Report each line of the entries that contains the word "const", copied in full.

Provided information:
────────

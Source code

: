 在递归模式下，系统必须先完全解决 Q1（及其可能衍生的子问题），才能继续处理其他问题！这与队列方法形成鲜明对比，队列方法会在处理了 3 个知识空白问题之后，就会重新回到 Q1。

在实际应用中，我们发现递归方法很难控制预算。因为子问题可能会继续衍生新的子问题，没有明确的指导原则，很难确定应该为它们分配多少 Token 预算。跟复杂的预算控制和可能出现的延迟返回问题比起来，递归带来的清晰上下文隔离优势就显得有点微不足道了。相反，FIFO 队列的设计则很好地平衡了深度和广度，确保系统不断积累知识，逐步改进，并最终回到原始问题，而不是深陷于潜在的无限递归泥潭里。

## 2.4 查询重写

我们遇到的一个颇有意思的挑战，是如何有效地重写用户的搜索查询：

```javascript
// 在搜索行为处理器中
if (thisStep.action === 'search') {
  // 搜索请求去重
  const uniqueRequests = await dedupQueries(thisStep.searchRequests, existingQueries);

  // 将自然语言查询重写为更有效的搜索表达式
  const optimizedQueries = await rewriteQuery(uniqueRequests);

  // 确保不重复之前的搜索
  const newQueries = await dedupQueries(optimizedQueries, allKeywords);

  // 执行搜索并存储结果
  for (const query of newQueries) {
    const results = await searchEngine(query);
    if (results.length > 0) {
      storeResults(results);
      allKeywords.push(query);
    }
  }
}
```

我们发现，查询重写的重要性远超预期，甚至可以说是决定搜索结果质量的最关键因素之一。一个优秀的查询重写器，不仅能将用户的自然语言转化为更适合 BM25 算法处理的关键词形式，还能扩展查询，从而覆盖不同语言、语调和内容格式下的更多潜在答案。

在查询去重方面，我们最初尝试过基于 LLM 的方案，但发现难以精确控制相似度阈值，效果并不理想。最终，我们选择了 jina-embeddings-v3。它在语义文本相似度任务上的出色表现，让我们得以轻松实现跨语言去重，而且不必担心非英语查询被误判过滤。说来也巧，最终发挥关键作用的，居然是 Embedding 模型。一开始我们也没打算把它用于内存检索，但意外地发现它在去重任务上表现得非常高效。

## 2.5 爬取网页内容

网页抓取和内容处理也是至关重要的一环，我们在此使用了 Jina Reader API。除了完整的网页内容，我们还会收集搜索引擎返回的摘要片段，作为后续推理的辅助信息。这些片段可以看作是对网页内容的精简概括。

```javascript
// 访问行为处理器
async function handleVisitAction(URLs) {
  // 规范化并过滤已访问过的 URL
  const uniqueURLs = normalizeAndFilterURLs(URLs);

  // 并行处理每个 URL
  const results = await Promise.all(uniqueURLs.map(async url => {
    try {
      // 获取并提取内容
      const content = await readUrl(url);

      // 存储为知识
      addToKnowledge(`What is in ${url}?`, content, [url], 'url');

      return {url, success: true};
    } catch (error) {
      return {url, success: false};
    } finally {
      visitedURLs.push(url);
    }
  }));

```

────────

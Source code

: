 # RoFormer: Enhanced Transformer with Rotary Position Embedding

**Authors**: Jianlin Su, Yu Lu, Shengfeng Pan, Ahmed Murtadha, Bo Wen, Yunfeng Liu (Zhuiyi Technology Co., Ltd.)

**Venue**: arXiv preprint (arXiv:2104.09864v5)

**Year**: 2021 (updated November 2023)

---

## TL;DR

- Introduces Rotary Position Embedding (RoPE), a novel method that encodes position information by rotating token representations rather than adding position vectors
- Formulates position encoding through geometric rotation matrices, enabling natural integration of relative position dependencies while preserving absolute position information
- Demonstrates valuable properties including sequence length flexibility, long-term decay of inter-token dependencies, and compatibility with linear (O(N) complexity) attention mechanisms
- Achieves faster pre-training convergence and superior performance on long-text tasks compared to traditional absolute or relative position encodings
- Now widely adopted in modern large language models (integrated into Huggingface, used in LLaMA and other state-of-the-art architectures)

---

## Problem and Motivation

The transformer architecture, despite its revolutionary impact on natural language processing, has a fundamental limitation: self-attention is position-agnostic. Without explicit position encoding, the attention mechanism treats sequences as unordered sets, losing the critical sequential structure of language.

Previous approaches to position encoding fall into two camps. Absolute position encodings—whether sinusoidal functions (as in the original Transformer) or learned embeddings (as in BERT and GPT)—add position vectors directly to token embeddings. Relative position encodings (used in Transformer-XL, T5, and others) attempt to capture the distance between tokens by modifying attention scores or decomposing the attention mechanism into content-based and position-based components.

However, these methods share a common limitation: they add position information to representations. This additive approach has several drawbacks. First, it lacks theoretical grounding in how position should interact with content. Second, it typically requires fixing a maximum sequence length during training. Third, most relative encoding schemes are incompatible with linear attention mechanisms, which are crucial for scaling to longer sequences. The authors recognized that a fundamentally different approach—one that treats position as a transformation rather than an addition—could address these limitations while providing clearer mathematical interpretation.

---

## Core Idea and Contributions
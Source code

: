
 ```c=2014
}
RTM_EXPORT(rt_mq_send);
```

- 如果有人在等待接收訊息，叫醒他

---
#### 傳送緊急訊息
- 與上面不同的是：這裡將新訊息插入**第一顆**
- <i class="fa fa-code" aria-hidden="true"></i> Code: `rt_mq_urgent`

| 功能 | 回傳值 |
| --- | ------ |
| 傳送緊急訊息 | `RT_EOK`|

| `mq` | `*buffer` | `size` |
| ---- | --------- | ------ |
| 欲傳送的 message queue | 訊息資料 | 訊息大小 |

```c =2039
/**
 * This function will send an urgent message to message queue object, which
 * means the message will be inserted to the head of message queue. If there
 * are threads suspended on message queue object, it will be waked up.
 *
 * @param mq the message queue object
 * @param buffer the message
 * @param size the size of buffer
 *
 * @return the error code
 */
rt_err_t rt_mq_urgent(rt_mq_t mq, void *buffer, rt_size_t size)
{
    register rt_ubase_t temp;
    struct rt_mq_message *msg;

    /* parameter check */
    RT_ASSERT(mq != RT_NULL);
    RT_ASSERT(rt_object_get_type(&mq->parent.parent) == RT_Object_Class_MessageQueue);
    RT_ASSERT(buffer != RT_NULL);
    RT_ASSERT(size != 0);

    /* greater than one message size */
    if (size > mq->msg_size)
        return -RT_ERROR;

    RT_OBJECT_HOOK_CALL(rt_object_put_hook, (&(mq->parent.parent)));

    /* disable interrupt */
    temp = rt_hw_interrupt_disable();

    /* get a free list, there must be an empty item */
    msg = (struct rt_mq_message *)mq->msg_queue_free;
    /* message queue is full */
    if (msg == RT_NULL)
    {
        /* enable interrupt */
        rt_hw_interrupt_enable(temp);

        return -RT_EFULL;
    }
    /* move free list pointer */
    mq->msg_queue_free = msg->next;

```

────────

Answer section:
  const uniqueRequests = await dedupQueries(thisStep.searchRequests, existingQueries);
  const optimizedQueries = await rewriteQuery(uniqueRequests);
  const newQueries = await dedupQueries(optimizedQueries, allKeywords);
  for (const query of newQueries) {
    const results = await searchEngine(query);
  const uniqueURLs = normalizeAndFilterURLs(URLs);
  const results = await Promise.all(uniqueURLs.map(async url => {
      const content = await readUrl(url);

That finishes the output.